[Entries taken from a collection]

===

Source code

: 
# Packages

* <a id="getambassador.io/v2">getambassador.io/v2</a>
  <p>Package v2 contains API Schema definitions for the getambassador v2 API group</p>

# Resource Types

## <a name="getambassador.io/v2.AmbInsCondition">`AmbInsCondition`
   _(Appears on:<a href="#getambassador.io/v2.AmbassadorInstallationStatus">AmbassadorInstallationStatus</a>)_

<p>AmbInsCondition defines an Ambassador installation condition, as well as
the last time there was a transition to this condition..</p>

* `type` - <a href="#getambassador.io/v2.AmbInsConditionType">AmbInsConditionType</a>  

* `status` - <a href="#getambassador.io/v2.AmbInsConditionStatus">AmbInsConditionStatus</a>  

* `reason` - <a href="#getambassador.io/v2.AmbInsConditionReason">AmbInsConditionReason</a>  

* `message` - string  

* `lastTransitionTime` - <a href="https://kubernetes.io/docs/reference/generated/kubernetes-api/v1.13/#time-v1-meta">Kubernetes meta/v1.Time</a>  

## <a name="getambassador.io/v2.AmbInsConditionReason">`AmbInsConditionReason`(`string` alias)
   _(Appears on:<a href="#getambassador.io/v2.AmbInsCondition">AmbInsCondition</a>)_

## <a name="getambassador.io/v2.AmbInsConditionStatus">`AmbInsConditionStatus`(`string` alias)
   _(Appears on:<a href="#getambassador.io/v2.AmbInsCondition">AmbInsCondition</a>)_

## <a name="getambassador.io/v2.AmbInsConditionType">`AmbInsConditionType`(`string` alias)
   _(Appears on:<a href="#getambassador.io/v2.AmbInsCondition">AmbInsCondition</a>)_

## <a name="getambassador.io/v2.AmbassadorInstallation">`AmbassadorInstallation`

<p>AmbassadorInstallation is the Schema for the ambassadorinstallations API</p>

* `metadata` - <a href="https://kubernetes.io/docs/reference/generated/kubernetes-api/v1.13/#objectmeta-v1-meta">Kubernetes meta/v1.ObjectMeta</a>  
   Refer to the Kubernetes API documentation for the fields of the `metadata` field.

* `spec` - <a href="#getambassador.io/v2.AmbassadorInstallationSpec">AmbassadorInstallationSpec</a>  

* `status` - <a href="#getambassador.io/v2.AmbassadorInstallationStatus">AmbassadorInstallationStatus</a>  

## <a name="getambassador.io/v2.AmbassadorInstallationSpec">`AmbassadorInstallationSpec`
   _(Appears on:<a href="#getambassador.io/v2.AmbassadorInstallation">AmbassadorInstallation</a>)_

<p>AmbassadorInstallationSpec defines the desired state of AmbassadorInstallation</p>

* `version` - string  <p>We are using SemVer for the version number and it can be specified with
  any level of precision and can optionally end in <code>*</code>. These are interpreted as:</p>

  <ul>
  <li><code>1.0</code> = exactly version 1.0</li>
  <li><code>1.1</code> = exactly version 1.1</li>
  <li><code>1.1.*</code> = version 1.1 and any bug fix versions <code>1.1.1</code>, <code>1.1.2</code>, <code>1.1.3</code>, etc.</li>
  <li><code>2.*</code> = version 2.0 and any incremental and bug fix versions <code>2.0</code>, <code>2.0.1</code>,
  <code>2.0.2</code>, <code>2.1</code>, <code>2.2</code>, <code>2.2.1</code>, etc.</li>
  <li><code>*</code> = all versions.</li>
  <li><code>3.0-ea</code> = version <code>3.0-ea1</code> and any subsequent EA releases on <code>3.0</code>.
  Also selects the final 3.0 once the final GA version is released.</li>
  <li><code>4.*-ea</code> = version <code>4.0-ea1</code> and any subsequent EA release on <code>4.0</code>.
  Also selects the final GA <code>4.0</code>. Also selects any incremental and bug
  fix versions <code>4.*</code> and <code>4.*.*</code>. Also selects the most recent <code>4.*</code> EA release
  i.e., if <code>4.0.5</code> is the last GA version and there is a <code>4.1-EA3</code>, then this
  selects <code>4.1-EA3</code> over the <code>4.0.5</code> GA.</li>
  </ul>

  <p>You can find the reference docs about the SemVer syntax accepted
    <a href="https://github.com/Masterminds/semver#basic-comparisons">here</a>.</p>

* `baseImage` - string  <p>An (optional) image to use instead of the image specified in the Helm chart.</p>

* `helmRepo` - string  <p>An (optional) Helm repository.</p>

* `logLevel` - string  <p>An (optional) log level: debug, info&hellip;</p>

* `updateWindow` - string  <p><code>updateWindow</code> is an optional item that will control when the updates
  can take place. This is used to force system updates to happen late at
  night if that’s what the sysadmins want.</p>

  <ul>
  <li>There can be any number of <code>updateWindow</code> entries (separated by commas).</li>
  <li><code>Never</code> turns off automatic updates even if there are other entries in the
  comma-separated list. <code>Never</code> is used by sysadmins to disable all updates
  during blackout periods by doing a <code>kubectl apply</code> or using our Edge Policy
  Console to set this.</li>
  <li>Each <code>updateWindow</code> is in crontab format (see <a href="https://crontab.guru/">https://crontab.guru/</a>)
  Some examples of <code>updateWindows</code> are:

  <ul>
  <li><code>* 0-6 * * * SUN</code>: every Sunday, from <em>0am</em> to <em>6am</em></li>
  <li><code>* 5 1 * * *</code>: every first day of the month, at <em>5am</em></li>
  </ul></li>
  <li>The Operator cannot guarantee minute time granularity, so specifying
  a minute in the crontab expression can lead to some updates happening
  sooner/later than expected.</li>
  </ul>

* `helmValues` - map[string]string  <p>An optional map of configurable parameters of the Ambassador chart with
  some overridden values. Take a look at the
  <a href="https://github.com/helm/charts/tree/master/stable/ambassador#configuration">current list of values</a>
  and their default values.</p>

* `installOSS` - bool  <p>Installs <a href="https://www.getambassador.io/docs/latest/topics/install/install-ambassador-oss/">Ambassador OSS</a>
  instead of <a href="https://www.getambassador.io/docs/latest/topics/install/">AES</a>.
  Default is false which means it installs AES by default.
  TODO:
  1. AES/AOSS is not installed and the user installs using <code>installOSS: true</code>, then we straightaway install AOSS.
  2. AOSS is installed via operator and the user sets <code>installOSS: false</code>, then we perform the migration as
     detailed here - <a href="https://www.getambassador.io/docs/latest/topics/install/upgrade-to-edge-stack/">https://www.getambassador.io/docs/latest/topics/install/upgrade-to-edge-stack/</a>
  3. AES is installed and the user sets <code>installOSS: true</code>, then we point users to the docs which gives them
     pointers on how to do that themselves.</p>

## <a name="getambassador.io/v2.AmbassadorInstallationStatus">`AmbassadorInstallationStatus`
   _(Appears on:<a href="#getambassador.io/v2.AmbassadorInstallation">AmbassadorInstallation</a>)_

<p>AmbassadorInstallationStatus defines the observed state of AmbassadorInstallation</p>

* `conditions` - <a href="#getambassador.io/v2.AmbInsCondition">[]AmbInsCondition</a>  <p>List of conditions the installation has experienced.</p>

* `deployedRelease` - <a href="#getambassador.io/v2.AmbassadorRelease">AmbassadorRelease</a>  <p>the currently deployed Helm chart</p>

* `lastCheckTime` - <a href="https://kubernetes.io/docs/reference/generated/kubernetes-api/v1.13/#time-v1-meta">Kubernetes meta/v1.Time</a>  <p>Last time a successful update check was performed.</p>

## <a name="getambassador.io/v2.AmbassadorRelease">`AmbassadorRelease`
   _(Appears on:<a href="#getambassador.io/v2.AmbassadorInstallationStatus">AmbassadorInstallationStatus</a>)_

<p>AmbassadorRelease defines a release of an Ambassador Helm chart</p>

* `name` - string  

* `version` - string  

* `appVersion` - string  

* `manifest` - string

===

[What you need to do]
The answer must consist of every line above that contains the word "crontab".

[Answer to this task]
  <li>Each <code>updateWindow</code> is in crontab format (see <a href="https://crontab.guru/">https://crontab.guru/</a>)
  a minute in the crontab expression can lead to some updates happening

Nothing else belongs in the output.